As we end our time in Bundibugyo this year in chaos and fear, I was comforted by, of all things, section 3 of the A-Level Literature Exam. The following poem by Susan Kiguli, while talking of the atrocities in Rwanda, somehow made sense even to this situation today. As we pack up our home, close school, and leave this place…
Because I Love this Land
I hold a thousand tears
In the cup of my skinny hand.
I carry ten thousand wails
In the deep hollows of my ears.
I host a million bloated babies
In the deep brown of my eyes.
I house ten million graves
In the curls of my thinning hair.
I have stored pouches upon pouches of pus
In the blisters of my heart.
So we do not talk about them
Those others wrapped in rebel and state cross fire.
We do not sing about them.
How can we sing of things we do not know?

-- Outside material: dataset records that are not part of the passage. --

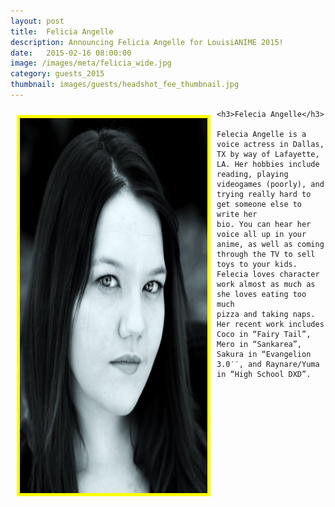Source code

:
 ```yaml
---
layout: post
title:  Felicia Angelle
description: Announcing Felicia Angelle for LouisiANIME 2015!
date:   2015-02-16 08:00:00
image: /images/meta/felicia_wide.jpg
category: guests_2015
thumbnail: images/guests/headshot_fee_thumbnail.jpg
---
```


<div class="row">
	<a name="FeleciaAngelle"></a>
	<a href="/images/guests/headshot_fee.jpg" data-lightbox="guests"><img class="img-responsive" src="/images/guests/headshot_fee.jpg" alt="Clifford Chapin" width="300" height="600" style="border:5px solid yellow; float:left; margin:10px;"></a>


	<h3>Felecia Angelle</h3>

	Felecia Angelle is a voice actress in Dallas, TX by way of Lafayette, LA. Her hobbies include
	reading, playing videogames (poorly), and trying really hard to get someone else to write her
	bio. You can hear her voice all up in your anime, as well as coming through the TV to sell
	toys to your kids. Felecia loves character work almost as much as she loves eating too much
	pizza and taking naps. Her recent work includes Coco in “Fairy Tail”, Mero in “Sankarea”,
	Sakura in “Evangelion 3.0′′, and Raynare/Yuma in “High School DXD”.
</div>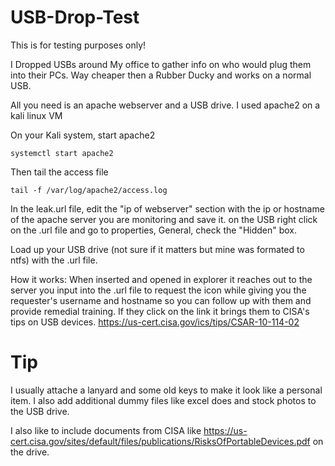 # USB-Drop-Test
This is for testing purposes only!

I Dropped USBs around My office to gather info on who would plug them into their PCs. Way cheaper then a Rubber Ducky and works on a normal USB.

All you need is an apache webserver and a USB drive. I used apache2 on a kali linux VM

On your Kali system, start apache2

```systemctl start apache2```

Then tail the access file

```tail -f /var/log/apache2/access.log```

In the leak.url file, edit the "ip of webserver" section with the ip or hostname of the apache server you are monitoring and save it. on the USB right click on the .url file and go to properties, General, check the "Hidden" box.

Load up your USB drive (not sure if it matters but mine was formated to ntfs) with the .url file. 

How it works:
When inserted and opened in explorer it reaches out to the server you input into the .url file to request the icon while giving you the requester's username and hostname so you can follow up with them and provide remedial training. If they click on the link it brings them to CISA's tips on USB devices. https://us-cert.cisa.gov/ics/tips/CSAR-10-114-02


# Tip

I usually attache a lanyard and some old keys to make it look like a personal item. I also add additional dummy files like excel does and stock photos to the USB drive.

I also like to include documents from CISA like https://us-cert.cisa.gov/sites/default/files/publications/RisksOfPortableDevices.pdf on the drive.
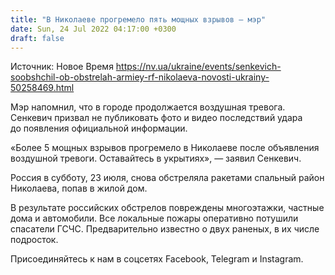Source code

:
 ```yaml
---
title: "В Николаеве прогремело пять мощных взрывов — мэр"
date: Sun, 24 Jul 2022 04:17:00 +0300
draft: false
---
```

Источник: Новое Время https://nv.ua/ukraine/events/senkevich-soobshchil-ob-obstrelah-armiey-rf-nikolaeva-novosti-ukrainy-50258469.html


Мэр напомнил, что в городе продолжается воздушная тревога. Сенкевич призвал не публиковать фото и видео последствий удара до появления официальной информации.

«Более 5 мощных взрывов прогремело в Николаеве после объявления воздушной тревоги. Оставайтесь в укрытиях», — заявил Сенкевич.

Россия в субботу, 23 июля, снова обстреляла ракетами спальный район Николаева, попав в жилой дом.

В результате российских обстрелов повреждены многоэтажки, частные дома и автомобили. Все локальные пожары оперативно потушили спасатели ГСЧС. Предварительно известно о двух раненых, в их числе подросток.

Присоединяйтесь к нам в соцсетях Facebook, Telegram и Instagram.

How will we sing about old men’s guts eaten out by hunger,
Old men’s eyes closed for fear of watching axes tear the heads
Off their grandchildren?
How can we explain missing ears, lips, noses,
Lone limbs traversing the land
Without their owners?
How can we ever talk about these things
Without tumours of bitterness
Teeming on our hearts?
No wonder we are silent.
I will not talk about them
I will talk of other things
Of the man who hung naked
On the tree and sweated sorrow for us.
I will sing only of water and blood
Flowing out of a side and a voice
That whispered “it is finished”.
I can think about glory
Wrapping darkness in a shroud
And storing it in an eternal grave.
I will think on love of a heavenly prince
Clothed in earthly tatters fighting
Swindlers in the temple of God.
I will think of a little child talking
To bearded men about his Father’s Love.
I will sing about a risen Son
And transcending peace.
I will sing of the victory
Of love embracing love
That is the only way I can ever walk upright.